I don't have any idea how many brittle stars are in my reef but there are loads of them. Today I saw my dragon wrasse eat one. I don't remember ever seeing a fish eating one of these things because, well beacuse, they are brittle and have the consistancy of glass.
The wrasse pulled it out of a rock by it's arm and kept chewing it and spitting it out until the thing was completely consumed.
You would think I don't feed him enough. :fish9:


----------



## beaslbob (May 29, 2009)

Paul B said:


> I don't have any idea how many brittle stars are in my reef but there are loads of them. Today I saw my dragon wrasse eat one. I don't remember ever seeing a fish eating one of these things because, well beacuse, they are brittle and have the consistancy of glass.
> The wrasse pulled it out of a rock by it's arm and kept chewing it and spitting it out until the thing was completely consumed.
> You would think I don't feed him enough. :fish9:


Paul

I thought it was supposed to be the other way around.


Interesting.

my .02


----------



## verdifer (Sep 8, 2010)

Yes it generaly is the other way around, if the Brittle Stars are Green then I wouldn't worry infact I would be hoping it eats the rest of them.


----------



## trouble93 (Nov 8, 2008)

I could see that happing wrasse eat brittle worms.
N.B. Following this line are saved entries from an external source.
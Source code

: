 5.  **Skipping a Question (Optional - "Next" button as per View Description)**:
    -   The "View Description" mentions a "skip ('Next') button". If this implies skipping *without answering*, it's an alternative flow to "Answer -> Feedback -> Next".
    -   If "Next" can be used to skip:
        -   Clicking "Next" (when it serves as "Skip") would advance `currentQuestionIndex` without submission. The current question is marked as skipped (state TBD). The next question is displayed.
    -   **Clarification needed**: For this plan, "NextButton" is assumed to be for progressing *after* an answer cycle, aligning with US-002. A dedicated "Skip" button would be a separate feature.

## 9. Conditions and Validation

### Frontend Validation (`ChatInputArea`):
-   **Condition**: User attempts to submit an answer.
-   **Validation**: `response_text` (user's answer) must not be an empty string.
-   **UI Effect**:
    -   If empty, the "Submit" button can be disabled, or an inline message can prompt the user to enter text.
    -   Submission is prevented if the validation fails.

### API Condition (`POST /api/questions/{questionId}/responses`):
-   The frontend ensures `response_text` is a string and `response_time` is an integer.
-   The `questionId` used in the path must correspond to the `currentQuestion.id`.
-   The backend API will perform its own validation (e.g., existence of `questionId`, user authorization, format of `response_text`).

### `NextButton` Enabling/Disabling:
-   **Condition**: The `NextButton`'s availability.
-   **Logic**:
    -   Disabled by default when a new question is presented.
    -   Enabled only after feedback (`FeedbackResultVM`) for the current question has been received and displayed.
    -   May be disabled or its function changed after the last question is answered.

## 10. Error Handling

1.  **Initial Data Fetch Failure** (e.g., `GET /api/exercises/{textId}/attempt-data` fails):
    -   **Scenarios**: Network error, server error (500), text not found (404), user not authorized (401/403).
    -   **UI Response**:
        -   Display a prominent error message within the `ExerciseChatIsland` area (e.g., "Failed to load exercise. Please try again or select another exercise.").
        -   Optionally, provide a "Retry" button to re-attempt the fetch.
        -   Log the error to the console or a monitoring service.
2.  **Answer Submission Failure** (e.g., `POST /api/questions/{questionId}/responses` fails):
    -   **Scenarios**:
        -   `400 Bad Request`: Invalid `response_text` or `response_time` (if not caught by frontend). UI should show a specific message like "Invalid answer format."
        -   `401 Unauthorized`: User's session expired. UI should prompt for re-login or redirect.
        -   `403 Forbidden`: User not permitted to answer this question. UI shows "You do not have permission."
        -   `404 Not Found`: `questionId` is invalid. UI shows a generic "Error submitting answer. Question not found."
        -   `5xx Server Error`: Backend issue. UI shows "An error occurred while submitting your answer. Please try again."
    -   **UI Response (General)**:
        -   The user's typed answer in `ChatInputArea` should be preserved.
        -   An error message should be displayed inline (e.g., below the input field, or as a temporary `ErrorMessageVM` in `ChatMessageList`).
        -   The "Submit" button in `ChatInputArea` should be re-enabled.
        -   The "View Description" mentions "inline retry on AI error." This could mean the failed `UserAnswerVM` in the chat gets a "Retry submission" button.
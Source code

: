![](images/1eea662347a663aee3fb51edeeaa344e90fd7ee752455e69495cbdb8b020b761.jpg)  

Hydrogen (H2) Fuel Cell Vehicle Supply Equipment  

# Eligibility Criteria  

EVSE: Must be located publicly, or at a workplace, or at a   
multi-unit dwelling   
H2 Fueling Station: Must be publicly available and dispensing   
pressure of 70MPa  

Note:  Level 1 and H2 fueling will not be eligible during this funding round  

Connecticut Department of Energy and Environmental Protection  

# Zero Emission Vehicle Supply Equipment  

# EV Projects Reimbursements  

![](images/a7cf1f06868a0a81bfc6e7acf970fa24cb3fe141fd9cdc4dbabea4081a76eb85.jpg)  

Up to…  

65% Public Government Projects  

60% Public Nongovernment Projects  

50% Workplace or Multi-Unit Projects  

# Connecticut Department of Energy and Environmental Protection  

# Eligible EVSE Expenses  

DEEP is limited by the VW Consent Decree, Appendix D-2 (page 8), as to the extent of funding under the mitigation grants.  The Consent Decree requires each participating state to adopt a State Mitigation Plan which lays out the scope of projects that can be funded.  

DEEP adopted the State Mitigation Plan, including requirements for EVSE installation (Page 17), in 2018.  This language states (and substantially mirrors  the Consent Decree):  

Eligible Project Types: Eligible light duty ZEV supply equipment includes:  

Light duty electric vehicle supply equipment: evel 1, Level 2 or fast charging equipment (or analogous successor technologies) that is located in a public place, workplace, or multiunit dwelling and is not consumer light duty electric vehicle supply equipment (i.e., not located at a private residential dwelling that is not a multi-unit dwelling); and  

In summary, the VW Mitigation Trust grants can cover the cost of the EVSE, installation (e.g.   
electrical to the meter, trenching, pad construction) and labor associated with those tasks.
We are talking about the little stars that if you see one you have thousands right? It would be something to take notice of if it was going after a brittle star like mine that is about a foot and a half across he is the prime suspect in the disappearance of my carpenter wrasse. We need some control of those little one because there numbers can reach the tens of thousands but they are good rock cleaners.


----------



## GetITCdot (Aug 4, 2009)

I'm going to go buy a dragon wrasse today!


----------